Thursday, February 11, 2010

Happy February!


Oh yeah. You see that? A little something to pique your memory...

I made apple cake tonight. For the first time in just under a year. I love it so much. I really really do. It's so easy to make, and then it tastes so ridiculously amazing.

I've been busy these days. I came home early from school today - it was raining out and my group (a guy and then a wacko who drives me nuts) and I had finished our Soils lab and all I wanted to do was go home and get my shit done. Full time school and two jobs doesn't leave any time for getting shit done, stuff like baking, re-potting plants and laundry (that's what I did today). As I drove home I contemplated what I could make this afternoon. Lentils with lotsa herbs and yoghurt crossed my mind (I had just filled my backpack with dill and flat leaf parsley, as well as swiss chard and cucumbers, from the greenhouse at school) but I was in the mood for lots of butter and sugar, finally settling on apple cake. Thats just what you do on a rainy day.
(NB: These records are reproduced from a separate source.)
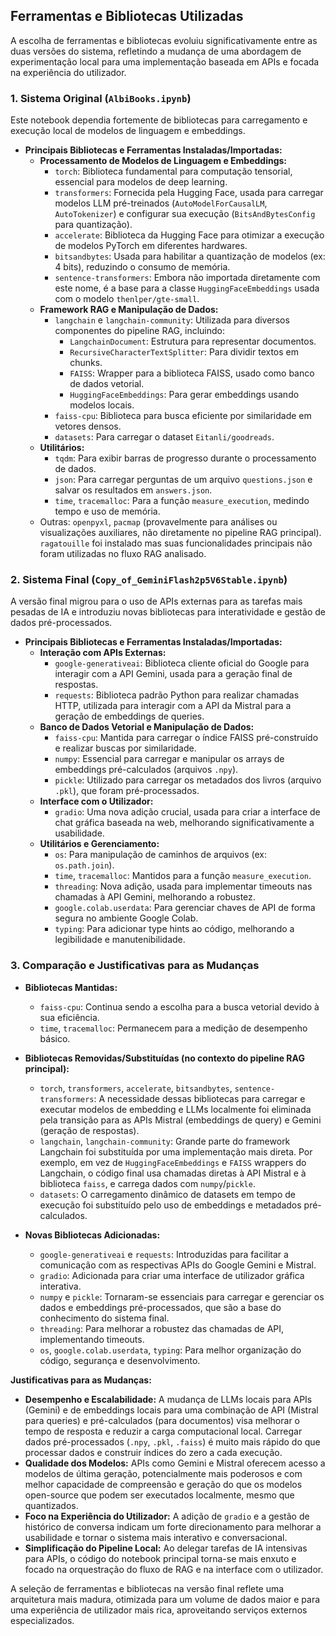## Ferramentas e Bibliotecas Utilizadas

A escolha de ferramentas e bibliotecas evoluiu significativamente entre as duas versões do sistema, refletindo a mudança de uma abordagem de experimentação local para uma implementação baseada em APIs e focada na experiência do utilizador.

### 1. Sistema Original (`AlbiBooks.ipynb`)

Este notebook dependia fortemente de bibliotecas para carregamento e execução local de modelos de linguagem e embeddings.

*   **Principais Bibliotecas e Ferramentas Instaladas/Importadas:**
    *   **Processamento de Modelos de Linguagem e Embeddings:**
        *   `torch`: Biblioteca fundamental para computação tensorial, essencial para modelos de deep learning.
        *   `transformers`: Fornecida pela Hugging Face, usada para carregar modelos LLM pré-treinados (`AutoModelForCausalLM`, `AutoTokenizer`) e configurar sua execução (`BitsAndBytesConfig` para quantização).
        *   `accelerate`: Biblioteca da Hugging Face para otimizar a execução de modelos PyTorch em diferentes hardwares.
        *   `bitsandbytes`: Usada para habilitar a quantização de modelos (ex: 4 bits), reduzindo o consumo de memória.
        *   `sentence-transformers`: Embora não importada diretamente com este nome, é a base para a classe `HuggingFaceEmbeddings` usada com o modelo `thenlper/gte-small`.
    *   **Framework RAG e Manipulação de Dados:**
        *   `langchain` e `langchain-community`: Utilizada para diversos componentes do pipeline RAG, incluindo:
            *   `LangchainDocument`: Estrutura para representar documentos.
            *   `RecursiveCharacterTextSplitter`: Para dividir textos em chunks.
            *   `FAISS`: Wrapper para a biblioteca FAISS, usado como banco de dados vetorial.
            *   `HuggingFaceEmbeddings`: Para gerar embeddings usando modelos locais.
        *   `faiss-cpu`: Biblioteca para busca eficiente por similaridade em vetores densos.
        *   `datasets`: Para carregar o dataset `Eitanli/goodreads`.
    *   **Utilitários:**
        *   `tqdm`: Para exibir barras de progresso durante o processamento de dados.
        *   `json`: Para carregar perguntas de um arquivo `questions.json` e salvar os resultados em `answers.json`.
        *   `time`, `tracemalloc`: Para a função `measure_execution`, medindo tempo e uso de memória.
    *   Outras: `openpyxl`, `pacmap` (provavelmente para análises ou visualizações auxiliares, não diretamente no pipeline RAG principal). `ragatouille` foi instalado mas suas funcionalidades principais não foram utilizadas no fluxo RAG analisado.

### 2. Sistema Final (`Copy_of_GeminiFlash2p5V6Stable.ipynb`)

A versão final migrou para o uso de APIs externas para as tarefas mais pesadas de IA e introduziu novas bibliotecas para interatividade e gestão de dados pré-processados.

*   **Principais Bibliotecas e Ferramentas Instaladas/Importadas:**
    *   **Interação com APIs Externas:**
        *   `google-generativeai`: Biblioteca cliente oficial do Google para interagir com a API Gemini, usada para a geração final de respostas.
        *   `requests`: Biblioteca padrão Python para realizar chamadas HTTP, utilizada para interagir com a API da Mistral para a geração de embeddings de queries.
    *   **Banco de Dados Vetorial e Manipulação de Dados:**
        *   `faiss-cpu`: Mantida para carregar o índice FAISS pré-construído e realizar buscas por similaridade.
        *   `numpy`: Essencial para carregar e manipular os arrays de embeddings pré-calculados (arquivos `.npy`).
        *   `pickle`: Utilizado para carregar os metadados dos livros (arquivo `.pkl`), que foram pré-processados.
    *   **Interface com o Utilizador:**
        *   `gradio`: Uma nova adição crucial, usada para criar a interface de chat gráfica baseada na web, melhorando significativamente a usabilidade.
    *   **Utilitários e Gerenciamento:**
        *   `os`: Para manipulação de caminhos de arquivos (ex: `os.path.join`).
        *   `time`, `tracemalloc`: Mantidos para a função `measure_execution`.
        *   `threading`: Nova adição, usada para implementar timeouts nas chamadas à API Gemini, melhorando a robustez.
        *   `google.colab.userdata`: Para gerenciar chaves de API de forma segura no ambiente Google Colab.
        *   `typing`: Para adicionar type hints ao código, melhorando a legibilidade e manutenibilidade.

### 3. Comparação e Justificativas para as Mudanças

*   **Bibliotecas Mantidas:**
    *   `faiss-cpu`: Continua sendo a escolha para a busca vetorial devido à sua eficiência.
    *   `time`, `tracemalloc`: Permanecem para a medição de desempenho básico.

*   **Bibliotecas Removidas/Substituídas (no contexto do pipeline RAG principal):**
    *   `torch`, `transformers`, `accelerate`, `bitsandbytes`, `sentence-transformers`: A necessidade dessas bibliotecas para carregar e executar modelos de embedding e LLMs localmente foi eliminada pela transição para as APIs Mistral (embeddings de query) e Gemini (geração de respostas).
    *   `langchain`, `langchain-community`: Grande parte do framework Langchain foi substituída por uma implementação mais direta. Por exemplo, em vez de `HuggingFaceEmbeddings` e `FAISS` wrappers do Langchain, o código final usa chamadas diretas à API Mistral e à biblioteca `faiss`, e carrega dados com `numpy`/`pickle`.
    *   `datasets`: O carregamento dinâmico de datasets em tempo de execução foi substituído pelo uso de embeddings e metadados pré-calculados.

*   **Novas Bibliotecas Adicionadas:**
    *   `google-generativeai` e `requests`: Introduzidas para facilitar a comunicação com as respectivas APIs do Google Gemini e Mistral.
    *   `gradio`: Adicionada para criar uma interface de utilizador gráfica interativa.
    *   `numpy` e `pickle`: Tornaram-se essenciais para carregar e gerenciar os dados e embeddings pré-processados, que são a base do conhecimento do sistema final.
    *   `threading`: Para melhorar a robustez das chamadas de API, implementando timeouts.
    *   `os`, `google.colab.userdata`, `typing`: Para melhor organização do código, segurança e desenvolvimento.

**Justificativas para as Mudanças:**

*   **Desempenho e Escalabilidade:** A mudança de LLMs locais para APIs (Gemini) e de embeddings locais para uma combinação de API (Mistral para queries) e pré-calculados (para documentos) visa melhorar o tempo de resposta e reduzir a carga computacional local. Carregar dados pré-processados (`.npy`, `.pkl`, `.faiss`) é muito mais rápido do que processar dados e construir índices do zero a cada execução.
*   **Qualidade dos Modelos:** APIs como Gemini e Mistral oferecem acesso a modelos de última geração, potencialmente mais poderosos e com melhor capacidade de compreensão e geração do que os modelos open-source que podem ser executados localmente, mesmo que quantizados.
*   **Foco na Experiência do Utilizador:** A adição de `gradio` e a gestão de histórico de conversa indicam um forte direcionamento para melhorar a usabilidade e tornar o sistema mais interativo e conversacional.
*   **Simplificação do Pipeline Local:** Ao delegar tarefas de IA intensivas para APIs, o código do notebook principal torna-se mais enxuto e focado na orquestração do fluxo de RAG e na interface com o utilizador.

A seleção de ferramentas e bibliotecas na versão final reflete uma arquitetura mais madura, otimizada para um volume de dados maior e para uma experiência de utilizador mais rica, aproveitando serviços externos especializados.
It also involved a walk to the grocery store for apples and then the movie store because on top of cake, I had a weird craving to watch The Devil Wears Prada. Unexplainable.
So I made it, and then I ate it. Only one piece so far, but I will have another for dessert. It's light and the sugar is super caramelized along the bottom but still not too sweet. Yummm...
Refresher? The recipe is here.

Over Christmas my sister asked me how come I haven't been writing on here anymore. No answer comes to me, just the lame-o excuse of "I'm busy". That's not gonna change, but I'm going to try and put more on here.

What have I done in the last few months...

Moved to North Van (away from the hipsters and in with the greatest guy), learned lots about plants, made lots of tomato soup and roasted vegetables, got lots of new knives for Christmas (!!), acquired a dog named Molly Ringwald, bought some new red shoes, snowboarded even though there was no snow, and found a Pho restaurant that has cheap Mondays - bowls of pho fo' only $4. It's been good.

Okaay...I have to make dinner. I still have left over Boursin cheese so I think I need to barbeque zucchini and peppers and broccoli and sprinkle the cheese on them all. And the swiss chard.